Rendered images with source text
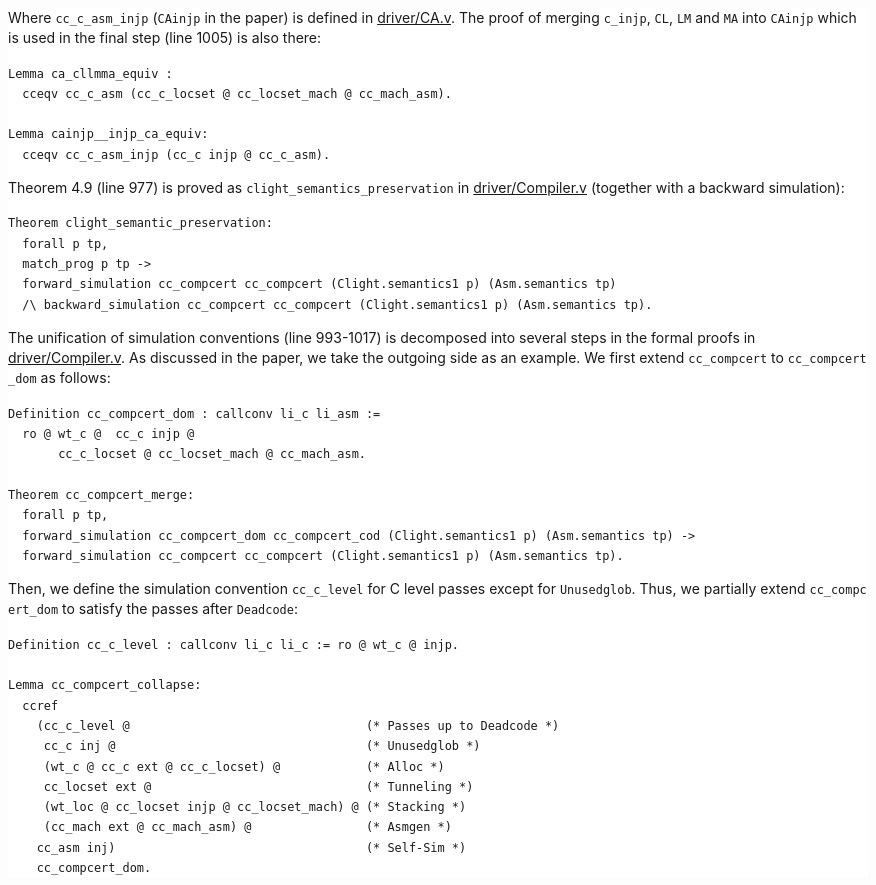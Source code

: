 Where `cc_c_asm_injp` (`CAinjp` in the paper) is defined in 
[driver/CA.v](DirectRefinement/driver/CA.v). The proof of merging
`c_injp`, `CL`, `LM` and `MA` into `CAinjp` which is used in the 
final step (line 1005) is also there:
```
Lemma ca_cllmma_equiv :
  cceqv cc_c_asm (cc_c_locset @ cc_locset_mach @ cc_mach_asm).

Lemma cainjp__injp_ca_equiv:
  cceqv cc_c_asm_injp (cc_c injp @ cc_c_asm).
```

Theorem 4.9 (line 977) is proved as `clight_semantics_preservation`
in [driver/Compiler.v](DirectRefinement/driver/Compiler.v) (together with
a backward simulation):
```
Theorem clight_semantic_preservation:
  forall p tp,
  match_prog p tp ->
  forward_simulation cc_compcert cc_compcert (Clight.semantics1 p) (Asm.semantics tp)
  /\ backward_simulation cc_compcert cc_compcert (Clight.semantics1 p) (Asm.semantics tp).
```

The unification of simulation conventions (line 993-1017) is decomposed into several
steps in the formal proofs in [driver/Compiler.v](DirectRefinement/driver/Compiler.v).
As discussed in the paper, we take the outgoing side as an example.
We first extend `cc_compcert` to `cc_compcert_dom` as follows:
```
Definition cc_compcert_dom : callconv li_c li_asm :=
  ro @ wt_c @  cc_c injp @
       cc_c_locset @ cc_locset_mach @ cc_mach_asm.
	   
Theorem cc_compcert_merge:
  forall p tp,
  forward_simulation cc_compcert_dom cc_compcert_cod (Clight.semantics1 p) (Asm.semantics tp) ->
  forward_simulation cc_compcert cc_compcert (Clight.semantics1 p) (Asm.semantics tp).  
```

Then, we define the simulation convention `cc_c_level` for C level passes except for
`Unusedglob`. Thus, we partially extend `cc_compcert_dom` to satisfy the passes after
`Deadcode`:

```
Definition cc_c_level : callconv li_c li_c := ro @ wt_c @ injp.

Lemma cc_compcert_collapse:
  ccref
    (cc_c_level @                                 (* Passes up to Deadcode *)
     cc_c inj @                                   (* Unusedglob *)
     (wt_c @ cc_c ext @ cc_c_locset) @            (* Alloc *)
     cc_locset ext @                              (* Tunneling *)
     (wt_loc @ cc_locset injp @ cc_locset_mach) @ (* Stacking *)
     (cc_mach ext @ cc_mach_asm) @                (* Asmgen *)
    cc_asm inj)                                   (* Self-Sim *)
    cc_compcert_dom.
```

* Exercise goal *
Each line above that has the word "Lemma" must be copied.

* Answer below *
Lemma ca_cllmma_equiv :
Lemma cainjp__injp_ca_equiv:
Lemma cc_compcert_collapse:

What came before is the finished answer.